■ **Exercise aim**: Look through the records below for the line holding "800: 0.002359188161790371 [0.96846604]". Write it out exactly, with each following line through the line holding "2000: 6.963424539208063e-07 [0.99945825]".

■ **Data records**:
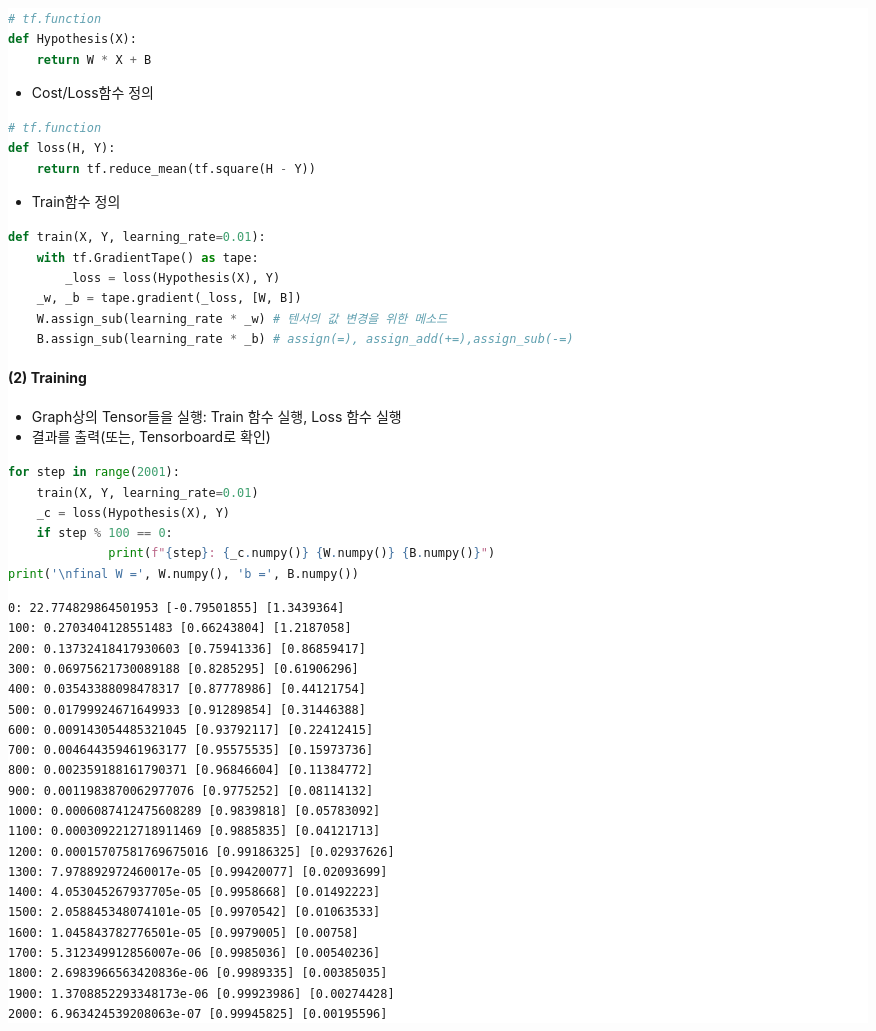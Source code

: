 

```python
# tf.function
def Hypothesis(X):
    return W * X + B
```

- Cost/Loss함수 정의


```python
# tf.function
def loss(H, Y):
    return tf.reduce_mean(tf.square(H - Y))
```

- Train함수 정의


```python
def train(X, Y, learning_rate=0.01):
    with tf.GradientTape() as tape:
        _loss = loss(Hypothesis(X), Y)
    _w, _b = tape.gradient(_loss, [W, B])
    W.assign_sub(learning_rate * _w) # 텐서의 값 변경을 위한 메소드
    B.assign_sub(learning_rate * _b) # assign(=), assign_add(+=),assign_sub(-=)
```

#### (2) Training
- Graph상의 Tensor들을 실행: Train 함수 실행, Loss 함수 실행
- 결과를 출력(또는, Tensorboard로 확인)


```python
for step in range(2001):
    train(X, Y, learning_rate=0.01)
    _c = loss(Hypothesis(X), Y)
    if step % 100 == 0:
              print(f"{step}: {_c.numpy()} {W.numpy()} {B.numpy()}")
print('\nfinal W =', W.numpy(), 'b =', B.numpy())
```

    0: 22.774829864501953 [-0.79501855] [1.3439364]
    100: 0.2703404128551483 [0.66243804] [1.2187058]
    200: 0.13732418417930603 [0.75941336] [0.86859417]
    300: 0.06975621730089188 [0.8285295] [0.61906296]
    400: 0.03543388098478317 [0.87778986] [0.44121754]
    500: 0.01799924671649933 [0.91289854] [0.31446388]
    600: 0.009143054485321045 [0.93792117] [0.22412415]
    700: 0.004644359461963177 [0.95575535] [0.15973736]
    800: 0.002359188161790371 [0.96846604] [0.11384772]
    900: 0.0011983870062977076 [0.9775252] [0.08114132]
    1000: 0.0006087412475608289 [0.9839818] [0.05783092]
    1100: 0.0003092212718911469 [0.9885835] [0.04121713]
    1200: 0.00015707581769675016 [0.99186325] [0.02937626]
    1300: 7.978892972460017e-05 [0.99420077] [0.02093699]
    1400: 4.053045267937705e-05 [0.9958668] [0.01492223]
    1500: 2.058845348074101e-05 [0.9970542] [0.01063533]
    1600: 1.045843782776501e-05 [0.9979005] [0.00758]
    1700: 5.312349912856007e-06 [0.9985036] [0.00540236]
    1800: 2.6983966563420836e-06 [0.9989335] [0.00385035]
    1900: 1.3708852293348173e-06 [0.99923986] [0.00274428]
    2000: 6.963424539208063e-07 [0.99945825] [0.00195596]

==

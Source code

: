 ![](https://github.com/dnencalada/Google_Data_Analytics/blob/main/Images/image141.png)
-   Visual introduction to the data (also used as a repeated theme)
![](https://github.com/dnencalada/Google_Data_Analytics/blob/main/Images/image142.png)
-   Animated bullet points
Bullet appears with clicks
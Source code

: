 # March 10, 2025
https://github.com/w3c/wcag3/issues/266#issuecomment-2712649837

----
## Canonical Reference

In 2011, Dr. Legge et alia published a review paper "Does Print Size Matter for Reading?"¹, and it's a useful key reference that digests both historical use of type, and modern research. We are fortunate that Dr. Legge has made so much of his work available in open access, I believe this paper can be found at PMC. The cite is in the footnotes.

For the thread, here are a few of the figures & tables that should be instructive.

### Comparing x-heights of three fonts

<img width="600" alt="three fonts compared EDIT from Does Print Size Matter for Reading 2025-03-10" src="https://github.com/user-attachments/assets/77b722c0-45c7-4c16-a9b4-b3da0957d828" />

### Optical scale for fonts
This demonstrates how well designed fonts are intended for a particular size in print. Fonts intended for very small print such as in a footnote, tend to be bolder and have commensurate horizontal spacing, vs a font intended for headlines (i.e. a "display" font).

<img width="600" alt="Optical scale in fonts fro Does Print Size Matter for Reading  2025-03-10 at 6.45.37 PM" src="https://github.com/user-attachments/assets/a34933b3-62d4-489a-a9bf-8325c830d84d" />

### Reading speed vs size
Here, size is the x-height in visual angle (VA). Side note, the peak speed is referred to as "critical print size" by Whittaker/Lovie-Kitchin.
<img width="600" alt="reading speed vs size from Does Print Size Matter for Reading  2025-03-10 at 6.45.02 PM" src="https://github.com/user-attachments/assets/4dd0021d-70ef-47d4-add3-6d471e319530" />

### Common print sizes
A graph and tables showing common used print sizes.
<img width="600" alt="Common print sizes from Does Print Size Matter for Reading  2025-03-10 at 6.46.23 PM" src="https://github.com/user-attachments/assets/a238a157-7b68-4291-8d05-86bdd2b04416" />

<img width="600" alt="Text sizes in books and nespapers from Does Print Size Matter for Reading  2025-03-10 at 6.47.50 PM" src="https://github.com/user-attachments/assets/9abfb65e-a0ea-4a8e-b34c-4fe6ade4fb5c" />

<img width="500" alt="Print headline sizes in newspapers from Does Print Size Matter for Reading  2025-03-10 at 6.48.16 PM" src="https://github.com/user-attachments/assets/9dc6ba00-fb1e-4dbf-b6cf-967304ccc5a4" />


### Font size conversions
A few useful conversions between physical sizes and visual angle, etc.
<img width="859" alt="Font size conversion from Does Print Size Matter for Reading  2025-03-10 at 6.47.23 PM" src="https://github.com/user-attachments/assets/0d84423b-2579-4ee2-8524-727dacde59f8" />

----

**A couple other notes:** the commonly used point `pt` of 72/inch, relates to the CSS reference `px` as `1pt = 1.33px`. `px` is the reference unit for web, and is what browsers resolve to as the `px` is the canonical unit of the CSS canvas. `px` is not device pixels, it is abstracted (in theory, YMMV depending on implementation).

...

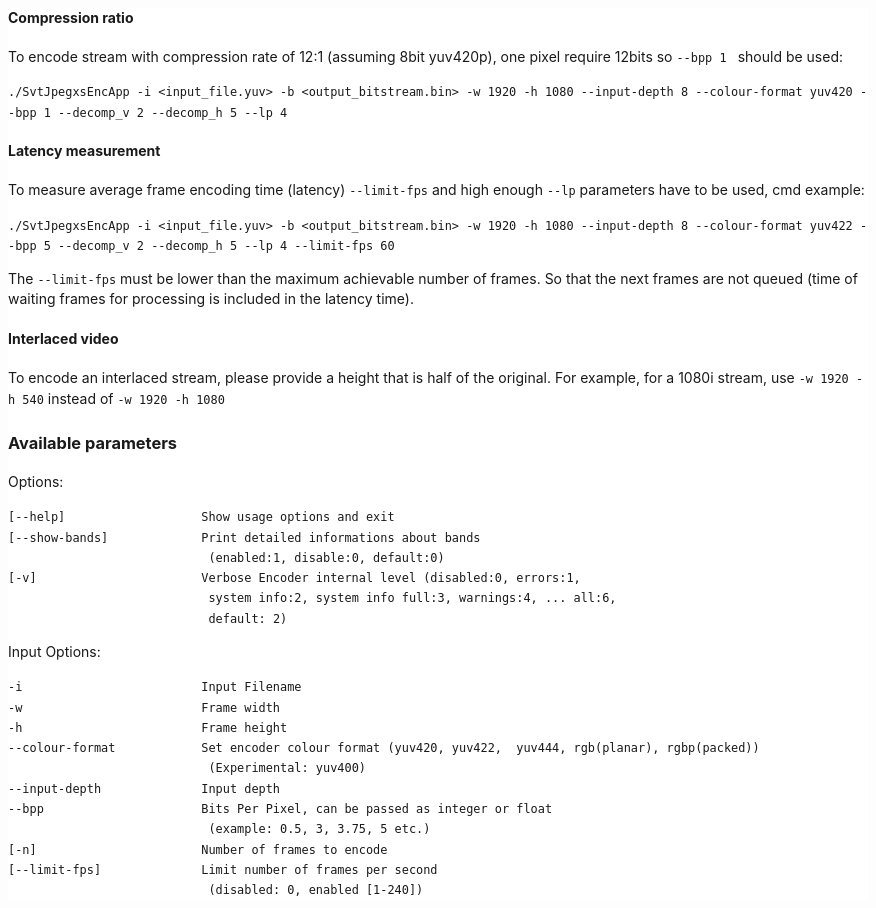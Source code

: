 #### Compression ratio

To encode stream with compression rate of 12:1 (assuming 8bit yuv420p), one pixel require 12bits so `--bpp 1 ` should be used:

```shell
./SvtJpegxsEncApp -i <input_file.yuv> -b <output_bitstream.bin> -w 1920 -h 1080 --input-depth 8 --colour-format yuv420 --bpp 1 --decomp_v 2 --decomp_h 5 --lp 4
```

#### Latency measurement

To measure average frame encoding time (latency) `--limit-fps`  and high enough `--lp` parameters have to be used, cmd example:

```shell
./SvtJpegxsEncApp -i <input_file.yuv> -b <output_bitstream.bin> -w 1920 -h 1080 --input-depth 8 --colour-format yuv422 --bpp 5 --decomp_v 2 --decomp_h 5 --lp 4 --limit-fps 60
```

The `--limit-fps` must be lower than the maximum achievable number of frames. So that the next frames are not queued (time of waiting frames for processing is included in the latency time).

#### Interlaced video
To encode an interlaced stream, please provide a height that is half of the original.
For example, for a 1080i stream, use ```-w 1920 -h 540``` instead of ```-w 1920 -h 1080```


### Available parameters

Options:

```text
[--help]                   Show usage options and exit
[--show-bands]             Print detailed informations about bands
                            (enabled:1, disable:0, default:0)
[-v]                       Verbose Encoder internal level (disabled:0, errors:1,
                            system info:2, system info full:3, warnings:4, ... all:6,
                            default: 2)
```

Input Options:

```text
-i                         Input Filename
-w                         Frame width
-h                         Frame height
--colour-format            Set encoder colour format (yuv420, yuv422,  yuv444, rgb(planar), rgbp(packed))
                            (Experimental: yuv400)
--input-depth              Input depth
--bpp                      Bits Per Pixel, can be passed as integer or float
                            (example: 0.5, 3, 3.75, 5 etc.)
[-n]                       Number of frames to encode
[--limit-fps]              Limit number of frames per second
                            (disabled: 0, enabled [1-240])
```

■ **Answer to the exercise**:
    800: 0.002359188161790371 [0.96846604] [0.11384772]
    900: 0.0011983870062977076 [0.9775252] [0.08114132]
    1000: 0.0006087412475608289 [0.9839818] [0.05783092]
    1100: 0.0003092212718911469 [0.9885835] [0.04121713]
    1200: 0.00015707581769675016 [0.99186325] [0.02937626]
    1300: 7.978892972460017e-05 [0.99420077] [0.02093699]
    1400: 4.053045267937705e-05 [0.9958668] [0.01492223]
    1500: 2.058845348074101e-05 [0.9970542] [0.01063533]
    1600: 1.045843782776501e-05 [0.9979005] [0.00758]
    1700: 5.312349912856007e-06 [0.9985036] [0.00540236]
    1800: 2.6983966563420836e-06 [0.9989335] [0.00385035]
    1900: 1.3708852293348173e-06 [0.99923986] [0.00274428]
    2000: 6.963424539208063e-07 [0.99945825] [0.00195596]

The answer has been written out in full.